1, Université catholique de Louvain, Louvain-la-Neuve, , Belgium

Transparent conducting oxides (TCOs) are critical components in many devices including solar cells and touchscreens. The search and development of new TCOs combining high conductivity and transparency is a major endeavor of modern Materials Science. Novel p-type TCOs are especially greatly sought for as they lie much behind their n-type counterpart and the discovery of a high performance p-type TCO would enable important technological breakthroughs.
There are two types of transport mechanism for carriers in materials: band transport involves delocalized, almost free, carriers while small-polaron transport involves carriers trapped in the crystalline lattice. Materials exhibiting transport through small polarons have been traditionally disregarded for TCO applications as they offer small mobilities. In this work, we use well-established physical models to compare the performances of TCOs based on band- and small-polaron transports. Surprisingly, we demonstrate that small-polaron TCOs can outperform band TCOs in terms of transparency and conductivity, especially p-type. We link this unexpected observation to the absence of collective, Drude-like, optical absorption and reflection in small-polaron materials.
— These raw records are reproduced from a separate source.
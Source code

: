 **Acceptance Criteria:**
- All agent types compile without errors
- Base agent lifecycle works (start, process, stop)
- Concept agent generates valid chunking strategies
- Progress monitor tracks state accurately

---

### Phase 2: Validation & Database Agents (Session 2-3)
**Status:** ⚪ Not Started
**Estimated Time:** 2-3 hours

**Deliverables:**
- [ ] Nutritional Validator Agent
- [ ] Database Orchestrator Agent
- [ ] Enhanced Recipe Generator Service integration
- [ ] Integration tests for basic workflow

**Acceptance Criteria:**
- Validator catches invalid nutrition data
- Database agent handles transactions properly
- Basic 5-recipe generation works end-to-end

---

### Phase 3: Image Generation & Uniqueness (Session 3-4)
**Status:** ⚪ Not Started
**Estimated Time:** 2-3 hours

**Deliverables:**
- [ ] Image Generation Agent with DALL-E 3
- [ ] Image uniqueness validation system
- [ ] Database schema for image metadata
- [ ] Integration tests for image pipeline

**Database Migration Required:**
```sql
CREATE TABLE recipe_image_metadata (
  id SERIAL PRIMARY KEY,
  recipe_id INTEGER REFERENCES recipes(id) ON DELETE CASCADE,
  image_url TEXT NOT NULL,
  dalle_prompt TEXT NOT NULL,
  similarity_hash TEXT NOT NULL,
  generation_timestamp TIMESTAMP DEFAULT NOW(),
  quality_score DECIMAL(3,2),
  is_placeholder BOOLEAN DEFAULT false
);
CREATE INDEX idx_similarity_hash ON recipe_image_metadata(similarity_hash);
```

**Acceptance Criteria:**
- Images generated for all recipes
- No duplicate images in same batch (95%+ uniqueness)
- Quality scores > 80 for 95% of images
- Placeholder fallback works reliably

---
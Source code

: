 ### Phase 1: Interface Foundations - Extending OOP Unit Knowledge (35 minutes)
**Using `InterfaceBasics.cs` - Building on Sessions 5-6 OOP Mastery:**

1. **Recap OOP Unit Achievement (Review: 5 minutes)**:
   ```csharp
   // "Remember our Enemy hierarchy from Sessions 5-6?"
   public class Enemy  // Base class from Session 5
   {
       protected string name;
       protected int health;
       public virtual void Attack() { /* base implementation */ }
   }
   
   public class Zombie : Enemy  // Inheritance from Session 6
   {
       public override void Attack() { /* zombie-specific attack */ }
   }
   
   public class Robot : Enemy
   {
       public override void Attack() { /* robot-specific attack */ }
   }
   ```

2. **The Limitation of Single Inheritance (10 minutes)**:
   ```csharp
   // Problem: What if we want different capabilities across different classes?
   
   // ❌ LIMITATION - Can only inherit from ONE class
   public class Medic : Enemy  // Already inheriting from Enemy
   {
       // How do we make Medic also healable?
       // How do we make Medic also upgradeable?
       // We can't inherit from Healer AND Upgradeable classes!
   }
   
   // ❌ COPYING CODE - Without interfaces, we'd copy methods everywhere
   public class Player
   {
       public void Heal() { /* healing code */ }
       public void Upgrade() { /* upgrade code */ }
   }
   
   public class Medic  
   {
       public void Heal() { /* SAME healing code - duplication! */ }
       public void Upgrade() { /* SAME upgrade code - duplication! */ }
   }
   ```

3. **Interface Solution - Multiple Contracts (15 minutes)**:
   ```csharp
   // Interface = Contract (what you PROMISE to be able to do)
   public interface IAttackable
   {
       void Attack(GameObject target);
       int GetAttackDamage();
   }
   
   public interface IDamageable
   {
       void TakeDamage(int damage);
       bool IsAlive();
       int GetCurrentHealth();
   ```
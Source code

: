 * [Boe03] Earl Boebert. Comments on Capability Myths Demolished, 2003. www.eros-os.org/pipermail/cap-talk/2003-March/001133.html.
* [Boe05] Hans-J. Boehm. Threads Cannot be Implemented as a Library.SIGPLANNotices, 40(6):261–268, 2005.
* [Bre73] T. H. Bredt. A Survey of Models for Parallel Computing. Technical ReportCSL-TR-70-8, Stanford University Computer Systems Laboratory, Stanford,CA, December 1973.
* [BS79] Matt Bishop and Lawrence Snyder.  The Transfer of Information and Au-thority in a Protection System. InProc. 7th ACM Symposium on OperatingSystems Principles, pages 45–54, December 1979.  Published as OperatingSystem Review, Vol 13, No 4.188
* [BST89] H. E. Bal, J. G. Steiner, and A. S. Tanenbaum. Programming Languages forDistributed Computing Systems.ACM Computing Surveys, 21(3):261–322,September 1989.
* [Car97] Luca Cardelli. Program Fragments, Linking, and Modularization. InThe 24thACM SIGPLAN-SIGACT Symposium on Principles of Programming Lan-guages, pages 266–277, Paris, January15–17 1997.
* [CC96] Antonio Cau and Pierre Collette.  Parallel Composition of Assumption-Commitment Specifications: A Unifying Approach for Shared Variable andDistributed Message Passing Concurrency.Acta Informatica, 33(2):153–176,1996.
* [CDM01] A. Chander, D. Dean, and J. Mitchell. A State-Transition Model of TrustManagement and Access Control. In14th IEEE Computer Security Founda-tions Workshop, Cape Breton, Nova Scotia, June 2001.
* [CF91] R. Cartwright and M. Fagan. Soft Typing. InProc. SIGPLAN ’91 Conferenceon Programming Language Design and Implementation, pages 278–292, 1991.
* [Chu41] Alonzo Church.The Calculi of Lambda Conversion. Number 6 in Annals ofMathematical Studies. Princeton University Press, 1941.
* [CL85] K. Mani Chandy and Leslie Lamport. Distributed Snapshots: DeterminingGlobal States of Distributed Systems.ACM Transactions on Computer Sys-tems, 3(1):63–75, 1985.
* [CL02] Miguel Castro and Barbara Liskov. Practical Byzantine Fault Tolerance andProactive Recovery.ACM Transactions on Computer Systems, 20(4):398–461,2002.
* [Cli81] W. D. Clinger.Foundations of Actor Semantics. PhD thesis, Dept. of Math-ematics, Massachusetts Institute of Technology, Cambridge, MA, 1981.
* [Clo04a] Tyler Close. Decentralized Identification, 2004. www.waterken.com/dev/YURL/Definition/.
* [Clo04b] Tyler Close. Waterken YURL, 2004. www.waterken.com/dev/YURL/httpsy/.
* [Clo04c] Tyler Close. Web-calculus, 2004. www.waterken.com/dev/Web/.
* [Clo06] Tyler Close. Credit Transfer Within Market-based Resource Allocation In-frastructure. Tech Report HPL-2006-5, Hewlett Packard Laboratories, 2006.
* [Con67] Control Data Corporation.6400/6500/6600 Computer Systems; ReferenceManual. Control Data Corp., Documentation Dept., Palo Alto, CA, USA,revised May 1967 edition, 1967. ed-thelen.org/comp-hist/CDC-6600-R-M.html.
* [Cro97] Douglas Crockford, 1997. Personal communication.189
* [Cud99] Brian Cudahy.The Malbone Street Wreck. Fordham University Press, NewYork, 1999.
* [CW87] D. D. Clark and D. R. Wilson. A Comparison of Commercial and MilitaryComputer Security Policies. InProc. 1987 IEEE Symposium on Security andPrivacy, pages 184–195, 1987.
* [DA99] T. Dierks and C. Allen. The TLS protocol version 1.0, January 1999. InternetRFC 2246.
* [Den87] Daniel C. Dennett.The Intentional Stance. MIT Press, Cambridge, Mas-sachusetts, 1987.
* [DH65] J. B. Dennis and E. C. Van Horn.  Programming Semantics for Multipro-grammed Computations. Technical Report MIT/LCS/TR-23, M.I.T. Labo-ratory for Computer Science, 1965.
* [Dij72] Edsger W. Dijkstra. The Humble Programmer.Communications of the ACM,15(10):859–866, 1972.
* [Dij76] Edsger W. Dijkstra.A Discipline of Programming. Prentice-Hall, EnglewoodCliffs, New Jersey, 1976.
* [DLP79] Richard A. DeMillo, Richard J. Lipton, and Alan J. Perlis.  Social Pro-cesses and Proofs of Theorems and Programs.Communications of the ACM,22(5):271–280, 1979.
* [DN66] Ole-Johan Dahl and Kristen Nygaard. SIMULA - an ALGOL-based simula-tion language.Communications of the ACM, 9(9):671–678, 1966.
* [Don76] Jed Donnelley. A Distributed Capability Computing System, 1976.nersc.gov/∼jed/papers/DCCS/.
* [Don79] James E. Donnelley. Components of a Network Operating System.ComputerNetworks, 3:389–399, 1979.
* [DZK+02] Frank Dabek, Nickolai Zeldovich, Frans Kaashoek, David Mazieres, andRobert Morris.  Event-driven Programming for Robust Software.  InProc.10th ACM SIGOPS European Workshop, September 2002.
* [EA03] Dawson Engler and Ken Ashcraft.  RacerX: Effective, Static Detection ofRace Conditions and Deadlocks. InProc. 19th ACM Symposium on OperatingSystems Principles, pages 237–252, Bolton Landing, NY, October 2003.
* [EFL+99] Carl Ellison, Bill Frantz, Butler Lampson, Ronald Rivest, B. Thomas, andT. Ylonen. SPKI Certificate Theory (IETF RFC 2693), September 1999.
Using our analysis, we outline what materials properties are necessary for high performance small-polaron TCOs, leading to a series of design principles. We also further analyze the recently proposed Sr-doped LaCrO3 p-type TCO presenting small-polaron transport [1]. Using first-principles computations as well as experimental data, we rationalize the good performances of Sr-doped LaCrO3 in view of these design principles and suggest avenues for its improvement. We explain how to obtain the small-polaron properties of a material from first principles and motivate the search for new efficient small-polaron p-type TCOs through our outlined design principles.

[1] Adv. Mater. 27, 5191–5195 (2015).